AIM OF THE TASK → From the data that follows, copy every line holding the string "信会师报字".

DATA SUPPLIED →
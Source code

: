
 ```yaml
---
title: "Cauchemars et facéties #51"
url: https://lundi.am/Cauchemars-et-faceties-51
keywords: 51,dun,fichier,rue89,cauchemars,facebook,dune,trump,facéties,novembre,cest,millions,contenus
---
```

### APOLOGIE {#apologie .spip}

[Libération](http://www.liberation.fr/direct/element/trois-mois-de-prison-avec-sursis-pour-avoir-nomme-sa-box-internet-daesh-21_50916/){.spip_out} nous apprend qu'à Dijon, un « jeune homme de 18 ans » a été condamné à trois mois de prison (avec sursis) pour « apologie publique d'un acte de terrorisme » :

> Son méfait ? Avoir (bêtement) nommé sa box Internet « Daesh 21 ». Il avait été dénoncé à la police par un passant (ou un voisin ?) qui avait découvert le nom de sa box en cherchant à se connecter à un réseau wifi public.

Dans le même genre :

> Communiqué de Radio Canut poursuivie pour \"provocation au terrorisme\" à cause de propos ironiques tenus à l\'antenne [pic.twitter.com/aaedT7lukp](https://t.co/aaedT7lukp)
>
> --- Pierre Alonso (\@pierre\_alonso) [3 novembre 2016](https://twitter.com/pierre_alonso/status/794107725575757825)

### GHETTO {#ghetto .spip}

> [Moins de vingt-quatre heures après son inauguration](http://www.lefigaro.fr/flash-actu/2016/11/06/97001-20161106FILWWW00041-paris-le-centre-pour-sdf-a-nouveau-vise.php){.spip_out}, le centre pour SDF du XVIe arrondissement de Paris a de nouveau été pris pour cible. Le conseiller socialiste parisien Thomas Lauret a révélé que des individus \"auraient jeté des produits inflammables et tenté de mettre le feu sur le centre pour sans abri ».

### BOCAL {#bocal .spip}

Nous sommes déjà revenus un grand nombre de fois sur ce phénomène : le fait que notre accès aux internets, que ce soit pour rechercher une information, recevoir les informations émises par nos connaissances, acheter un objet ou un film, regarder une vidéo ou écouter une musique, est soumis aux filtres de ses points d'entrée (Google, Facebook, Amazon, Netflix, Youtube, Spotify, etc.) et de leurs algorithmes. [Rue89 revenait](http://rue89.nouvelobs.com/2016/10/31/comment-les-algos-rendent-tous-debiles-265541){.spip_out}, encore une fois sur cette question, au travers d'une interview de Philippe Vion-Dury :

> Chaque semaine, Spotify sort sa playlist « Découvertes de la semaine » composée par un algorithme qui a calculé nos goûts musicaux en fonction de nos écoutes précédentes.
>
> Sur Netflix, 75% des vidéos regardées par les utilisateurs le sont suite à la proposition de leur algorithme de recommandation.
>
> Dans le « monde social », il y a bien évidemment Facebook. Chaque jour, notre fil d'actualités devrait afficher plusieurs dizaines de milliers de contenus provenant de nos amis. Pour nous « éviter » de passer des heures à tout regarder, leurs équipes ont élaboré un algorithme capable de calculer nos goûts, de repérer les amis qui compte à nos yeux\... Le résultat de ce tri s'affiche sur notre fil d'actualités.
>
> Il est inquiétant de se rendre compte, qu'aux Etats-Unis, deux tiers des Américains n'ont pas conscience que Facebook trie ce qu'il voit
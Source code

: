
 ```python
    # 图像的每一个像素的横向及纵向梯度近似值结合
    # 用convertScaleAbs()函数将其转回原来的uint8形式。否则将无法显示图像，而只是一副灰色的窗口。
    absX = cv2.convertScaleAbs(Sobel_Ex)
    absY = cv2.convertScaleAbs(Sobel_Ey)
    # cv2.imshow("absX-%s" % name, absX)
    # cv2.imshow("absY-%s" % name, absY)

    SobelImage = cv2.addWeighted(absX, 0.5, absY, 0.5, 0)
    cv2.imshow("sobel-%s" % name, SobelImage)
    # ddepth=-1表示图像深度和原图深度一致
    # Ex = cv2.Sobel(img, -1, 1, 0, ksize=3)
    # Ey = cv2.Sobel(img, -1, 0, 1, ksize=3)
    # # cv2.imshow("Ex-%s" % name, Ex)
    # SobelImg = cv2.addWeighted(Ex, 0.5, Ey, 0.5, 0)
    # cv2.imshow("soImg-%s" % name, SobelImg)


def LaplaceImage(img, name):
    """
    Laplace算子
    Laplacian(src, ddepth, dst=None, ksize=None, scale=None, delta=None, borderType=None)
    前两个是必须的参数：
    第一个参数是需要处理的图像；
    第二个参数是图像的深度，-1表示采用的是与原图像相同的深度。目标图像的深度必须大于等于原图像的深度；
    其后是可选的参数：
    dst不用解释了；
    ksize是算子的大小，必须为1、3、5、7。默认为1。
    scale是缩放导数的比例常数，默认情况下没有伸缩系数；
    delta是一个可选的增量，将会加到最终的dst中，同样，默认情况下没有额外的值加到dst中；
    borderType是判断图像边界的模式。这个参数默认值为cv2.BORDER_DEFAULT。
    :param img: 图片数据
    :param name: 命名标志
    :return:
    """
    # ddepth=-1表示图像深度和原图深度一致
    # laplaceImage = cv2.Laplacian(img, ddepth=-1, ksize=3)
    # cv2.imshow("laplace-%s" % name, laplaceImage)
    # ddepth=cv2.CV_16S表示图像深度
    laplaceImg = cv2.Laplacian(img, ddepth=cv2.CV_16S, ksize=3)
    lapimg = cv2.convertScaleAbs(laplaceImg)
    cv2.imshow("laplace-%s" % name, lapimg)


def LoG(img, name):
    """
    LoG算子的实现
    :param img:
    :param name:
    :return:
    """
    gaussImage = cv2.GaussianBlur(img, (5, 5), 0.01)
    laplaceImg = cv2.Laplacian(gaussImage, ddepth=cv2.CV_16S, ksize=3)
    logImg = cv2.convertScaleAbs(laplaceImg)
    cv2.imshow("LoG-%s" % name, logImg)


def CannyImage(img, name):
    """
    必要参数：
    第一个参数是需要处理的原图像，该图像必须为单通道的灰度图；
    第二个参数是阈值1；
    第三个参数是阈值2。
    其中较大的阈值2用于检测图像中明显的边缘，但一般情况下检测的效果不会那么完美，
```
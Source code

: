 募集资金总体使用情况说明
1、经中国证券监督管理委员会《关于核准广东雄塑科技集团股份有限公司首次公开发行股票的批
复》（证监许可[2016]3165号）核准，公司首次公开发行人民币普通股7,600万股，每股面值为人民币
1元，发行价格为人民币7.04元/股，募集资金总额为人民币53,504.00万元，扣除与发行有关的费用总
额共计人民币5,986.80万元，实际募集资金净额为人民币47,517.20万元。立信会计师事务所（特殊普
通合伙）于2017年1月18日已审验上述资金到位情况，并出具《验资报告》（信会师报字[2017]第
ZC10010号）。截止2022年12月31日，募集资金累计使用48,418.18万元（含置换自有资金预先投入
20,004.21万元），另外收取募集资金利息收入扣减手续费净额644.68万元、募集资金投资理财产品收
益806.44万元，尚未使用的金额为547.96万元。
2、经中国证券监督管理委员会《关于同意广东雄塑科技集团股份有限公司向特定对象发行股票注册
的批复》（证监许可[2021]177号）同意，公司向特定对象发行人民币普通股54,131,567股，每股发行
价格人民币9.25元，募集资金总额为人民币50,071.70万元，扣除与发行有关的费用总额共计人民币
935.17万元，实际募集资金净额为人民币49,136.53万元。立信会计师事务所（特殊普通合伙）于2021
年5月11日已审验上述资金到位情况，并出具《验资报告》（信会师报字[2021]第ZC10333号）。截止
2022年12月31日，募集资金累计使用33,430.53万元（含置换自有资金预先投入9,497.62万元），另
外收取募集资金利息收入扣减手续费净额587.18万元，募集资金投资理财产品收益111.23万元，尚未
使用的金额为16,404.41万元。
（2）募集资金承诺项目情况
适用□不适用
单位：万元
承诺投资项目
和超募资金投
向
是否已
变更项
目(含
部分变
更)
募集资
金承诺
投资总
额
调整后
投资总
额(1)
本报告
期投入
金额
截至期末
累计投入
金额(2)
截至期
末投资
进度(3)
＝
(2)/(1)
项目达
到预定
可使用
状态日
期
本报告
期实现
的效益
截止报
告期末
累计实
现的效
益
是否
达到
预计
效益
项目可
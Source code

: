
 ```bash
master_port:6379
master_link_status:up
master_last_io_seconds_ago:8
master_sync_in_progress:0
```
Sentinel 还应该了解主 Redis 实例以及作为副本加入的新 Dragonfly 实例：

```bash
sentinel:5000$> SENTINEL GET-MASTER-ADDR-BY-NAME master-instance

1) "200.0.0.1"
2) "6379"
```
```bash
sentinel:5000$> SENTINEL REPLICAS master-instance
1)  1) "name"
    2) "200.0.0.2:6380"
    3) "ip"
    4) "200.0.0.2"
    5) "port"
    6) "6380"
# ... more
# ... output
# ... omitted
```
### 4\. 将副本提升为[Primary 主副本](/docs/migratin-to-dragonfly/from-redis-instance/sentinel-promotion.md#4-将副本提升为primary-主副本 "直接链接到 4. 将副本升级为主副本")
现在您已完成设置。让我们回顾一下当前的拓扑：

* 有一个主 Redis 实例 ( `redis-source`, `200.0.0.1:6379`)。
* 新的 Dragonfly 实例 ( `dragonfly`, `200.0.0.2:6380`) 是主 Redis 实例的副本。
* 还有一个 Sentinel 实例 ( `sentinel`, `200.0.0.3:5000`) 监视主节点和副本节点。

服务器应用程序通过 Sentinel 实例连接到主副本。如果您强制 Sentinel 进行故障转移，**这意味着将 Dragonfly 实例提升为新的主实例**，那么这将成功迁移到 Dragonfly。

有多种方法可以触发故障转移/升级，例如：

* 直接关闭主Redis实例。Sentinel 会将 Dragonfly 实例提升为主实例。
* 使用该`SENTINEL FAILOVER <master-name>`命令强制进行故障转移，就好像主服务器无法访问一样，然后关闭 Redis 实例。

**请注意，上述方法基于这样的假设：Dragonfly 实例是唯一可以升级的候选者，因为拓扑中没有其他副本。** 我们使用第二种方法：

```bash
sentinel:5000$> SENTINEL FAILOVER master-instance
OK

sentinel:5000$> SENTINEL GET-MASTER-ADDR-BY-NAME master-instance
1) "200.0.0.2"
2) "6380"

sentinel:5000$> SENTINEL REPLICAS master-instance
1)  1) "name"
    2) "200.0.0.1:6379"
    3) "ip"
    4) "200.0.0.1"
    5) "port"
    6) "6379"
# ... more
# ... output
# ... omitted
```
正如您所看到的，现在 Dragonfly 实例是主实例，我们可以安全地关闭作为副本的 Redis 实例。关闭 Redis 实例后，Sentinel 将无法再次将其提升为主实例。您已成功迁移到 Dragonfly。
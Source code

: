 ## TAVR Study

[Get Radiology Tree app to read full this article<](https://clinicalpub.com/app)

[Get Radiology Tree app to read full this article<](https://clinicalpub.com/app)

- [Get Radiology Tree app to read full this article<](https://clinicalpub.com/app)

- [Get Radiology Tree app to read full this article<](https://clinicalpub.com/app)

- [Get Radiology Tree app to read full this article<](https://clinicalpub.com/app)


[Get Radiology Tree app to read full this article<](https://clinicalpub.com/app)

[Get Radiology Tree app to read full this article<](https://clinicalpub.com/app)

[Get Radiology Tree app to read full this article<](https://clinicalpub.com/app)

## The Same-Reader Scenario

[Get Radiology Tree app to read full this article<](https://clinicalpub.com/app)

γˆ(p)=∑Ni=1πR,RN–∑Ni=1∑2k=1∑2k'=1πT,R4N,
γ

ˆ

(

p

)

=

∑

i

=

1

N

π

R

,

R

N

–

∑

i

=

ANSWER SPACE →
通合伙）于2017年1月18日已审验上述资金到位情况，并出具《验资报告》（信会师报字[2017]第
年5月11日已审验上述资金到位情况，并出具《验资报告》（信会师报字[2021]第ZC10333号）。截止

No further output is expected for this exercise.